Fallimenti bancari: da “troppo grande per fallire” a… ancora più grande

Il primo maggio la FDIC, l’autorità di garanzia dei depositi USA, ha annunciato di aver raggiunto un accordo con la banca JPMorgan Chase per l’acquisizione di depositi e attivi della fallita First Republic Bank. La FRB è la terza vittima illustre della politica monetaria della Federal Reserve. Nel primo trimestre aveva perso cento miliardi di depositi in fuga e visto le azioni crollare da 120 a 8 dollari l’una. Il salvataggio era previsto, ma comunque si possono trarre alcune conclusioni:

JPMorgan era già la più grande banca americana e anche la più dissestata, ora è ancora più grande e ancora più nei guai. La tendenza già vista nel salvataggio/acquisizione di Credit Suisse è confermata: da “Too Big To Fail” (troppo grande per fallire) si passa ad “ancora più grande”.

Similmente al caso svizzero, ci sono garanzie pubbliche. La FDIC ha garantito una transazione “loss-shared” (condivisione delle perdite) degli attivi FRB a JPMorgan, stimando il costo dell’operazione in 13 miliardi di dollari – una cifra non credibile.

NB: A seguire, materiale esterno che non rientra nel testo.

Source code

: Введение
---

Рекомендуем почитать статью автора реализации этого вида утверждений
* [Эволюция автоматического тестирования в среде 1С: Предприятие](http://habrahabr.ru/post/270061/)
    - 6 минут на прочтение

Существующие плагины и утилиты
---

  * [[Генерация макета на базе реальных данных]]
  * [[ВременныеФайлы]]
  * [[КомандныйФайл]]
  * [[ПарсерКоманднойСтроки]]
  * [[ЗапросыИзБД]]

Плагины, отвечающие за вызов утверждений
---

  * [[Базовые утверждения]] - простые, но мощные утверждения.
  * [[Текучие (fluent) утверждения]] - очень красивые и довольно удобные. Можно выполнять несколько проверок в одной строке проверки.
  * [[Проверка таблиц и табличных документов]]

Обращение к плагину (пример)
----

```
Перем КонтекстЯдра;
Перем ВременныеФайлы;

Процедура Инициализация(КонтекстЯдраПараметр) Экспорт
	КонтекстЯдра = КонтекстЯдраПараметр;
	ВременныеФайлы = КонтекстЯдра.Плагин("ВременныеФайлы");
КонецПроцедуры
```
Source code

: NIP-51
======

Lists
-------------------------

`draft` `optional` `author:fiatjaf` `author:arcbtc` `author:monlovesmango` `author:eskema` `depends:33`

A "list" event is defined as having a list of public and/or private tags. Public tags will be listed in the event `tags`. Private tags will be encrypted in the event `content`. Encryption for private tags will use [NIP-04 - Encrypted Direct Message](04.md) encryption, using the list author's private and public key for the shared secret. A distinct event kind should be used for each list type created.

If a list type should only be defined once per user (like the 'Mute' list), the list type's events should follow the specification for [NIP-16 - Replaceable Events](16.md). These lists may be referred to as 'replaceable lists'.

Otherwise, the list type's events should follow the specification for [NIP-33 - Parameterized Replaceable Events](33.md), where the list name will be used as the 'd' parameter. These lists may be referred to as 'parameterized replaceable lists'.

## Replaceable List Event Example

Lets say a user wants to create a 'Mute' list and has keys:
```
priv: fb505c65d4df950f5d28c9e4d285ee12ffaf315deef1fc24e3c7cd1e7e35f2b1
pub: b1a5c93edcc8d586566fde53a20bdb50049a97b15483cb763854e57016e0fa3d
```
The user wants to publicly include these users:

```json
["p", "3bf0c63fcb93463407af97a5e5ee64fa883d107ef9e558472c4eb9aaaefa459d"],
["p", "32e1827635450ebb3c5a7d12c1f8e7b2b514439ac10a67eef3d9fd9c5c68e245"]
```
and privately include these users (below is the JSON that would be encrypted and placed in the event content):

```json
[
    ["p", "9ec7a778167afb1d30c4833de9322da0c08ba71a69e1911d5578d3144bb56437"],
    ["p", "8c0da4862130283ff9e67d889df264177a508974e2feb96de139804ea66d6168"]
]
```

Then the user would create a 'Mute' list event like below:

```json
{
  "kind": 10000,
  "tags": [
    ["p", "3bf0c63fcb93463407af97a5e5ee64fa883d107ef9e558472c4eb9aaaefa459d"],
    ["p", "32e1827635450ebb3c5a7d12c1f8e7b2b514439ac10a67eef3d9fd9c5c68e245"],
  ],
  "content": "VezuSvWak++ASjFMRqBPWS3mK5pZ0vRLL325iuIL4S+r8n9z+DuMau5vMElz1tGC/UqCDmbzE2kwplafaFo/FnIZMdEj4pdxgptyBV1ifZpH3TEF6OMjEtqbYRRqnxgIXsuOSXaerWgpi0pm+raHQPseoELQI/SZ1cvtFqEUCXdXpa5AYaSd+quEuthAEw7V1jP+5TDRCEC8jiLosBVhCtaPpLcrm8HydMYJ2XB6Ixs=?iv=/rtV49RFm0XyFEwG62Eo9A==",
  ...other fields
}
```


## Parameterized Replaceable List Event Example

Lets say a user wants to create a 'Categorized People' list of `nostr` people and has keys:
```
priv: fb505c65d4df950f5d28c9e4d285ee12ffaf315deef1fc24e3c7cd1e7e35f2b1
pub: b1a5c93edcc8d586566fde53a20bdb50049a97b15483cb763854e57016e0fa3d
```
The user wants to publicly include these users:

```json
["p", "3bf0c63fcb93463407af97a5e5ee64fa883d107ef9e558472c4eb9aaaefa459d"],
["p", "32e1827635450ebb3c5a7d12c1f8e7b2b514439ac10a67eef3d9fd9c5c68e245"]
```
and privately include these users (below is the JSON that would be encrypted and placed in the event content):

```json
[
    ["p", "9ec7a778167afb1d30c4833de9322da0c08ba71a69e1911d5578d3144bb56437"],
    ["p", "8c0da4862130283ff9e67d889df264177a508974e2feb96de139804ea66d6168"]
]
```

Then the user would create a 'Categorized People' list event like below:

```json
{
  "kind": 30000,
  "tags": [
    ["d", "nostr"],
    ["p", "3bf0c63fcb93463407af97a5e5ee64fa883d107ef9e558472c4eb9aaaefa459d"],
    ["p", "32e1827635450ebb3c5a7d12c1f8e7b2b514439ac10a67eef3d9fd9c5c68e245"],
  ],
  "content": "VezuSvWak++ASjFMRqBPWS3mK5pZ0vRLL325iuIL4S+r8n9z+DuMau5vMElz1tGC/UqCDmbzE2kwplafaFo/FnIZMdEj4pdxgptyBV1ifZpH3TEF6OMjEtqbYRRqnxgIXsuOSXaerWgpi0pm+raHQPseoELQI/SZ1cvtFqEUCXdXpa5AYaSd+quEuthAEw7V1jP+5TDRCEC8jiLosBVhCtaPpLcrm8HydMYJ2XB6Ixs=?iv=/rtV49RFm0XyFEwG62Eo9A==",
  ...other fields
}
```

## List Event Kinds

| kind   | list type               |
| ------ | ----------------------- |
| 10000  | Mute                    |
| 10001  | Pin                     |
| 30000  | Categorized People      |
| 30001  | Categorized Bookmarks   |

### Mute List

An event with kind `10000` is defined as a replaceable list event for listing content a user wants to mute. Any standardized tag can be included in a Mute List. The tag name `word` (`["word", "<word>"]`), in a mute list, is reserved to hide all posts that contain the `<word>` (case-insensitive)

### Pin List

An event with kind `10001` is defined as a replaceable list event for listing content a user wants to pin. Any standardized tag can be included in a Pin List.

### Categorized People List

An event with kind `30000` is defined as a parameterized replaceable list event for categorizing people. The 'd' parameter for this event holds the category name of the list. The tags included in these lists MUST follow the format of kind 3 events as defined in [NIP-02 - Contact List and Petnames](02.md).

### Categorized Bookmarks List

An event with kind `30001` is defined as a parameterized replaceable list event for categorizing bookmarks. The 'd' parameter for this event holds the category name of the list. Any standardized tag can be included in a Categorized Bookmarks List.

Col salvataggio di FRB, il sistema bancario USA ha il suo “Credit Suisse” cumulativo, in termini del volume aggregato degli attivi bancari salvati nelle ultime settimane: 550,8 miliardi di dollari (Silicon Valley Bank 211,8; Signature Bank 110 e FRB 229).

Il vero motivo dei salvataggi non è “salvare i depositi”, ma il tentativo di salvare i quattromila miliardi di esposizione in derivati delle banche “TBTF”.

Secondo una frase attribuita ad Einstein, la definizione di pazzia è: fare ripetutamente la stessa cosa aspettandosi un risultato diverso. A prescindere dall’autore, la definizione calza su ciò che le autorità finanziarie hanno fatto prima, durante e dopo la crisi del 2008. Perciò, aspettiamoci un peggioramento del problema, perché la soluzione non risiede nel sistema, ma è al di fuori di esso. In altre parole, il sistema della bisca finanziaria di Wall Street e della City di Londra deve essere chiuso e sostituito con un sistema creditizio che finanzi l’economia reale.

Il primo passo deve essere la separazione tra le banche commerciali (ordinarie) e quelle d’affari, lungo le linee del Glass-Steagall Act del 1933. La deputata statunitense dell’Ohio Marcy Kaptur, che aveva già presentato una proposta di legge a questo proposito nel 2009, ne ha ripresentata ora una simile al Congresso (cfr. SAS 17/23). Anche in Svizzera è ripartita l’iniziativa per la separazione bancaria dopo il disastro Credit Suisse, portata avanti dalle stesse forze che avevano già cercato di realizzarla dopo la crisi del 2008.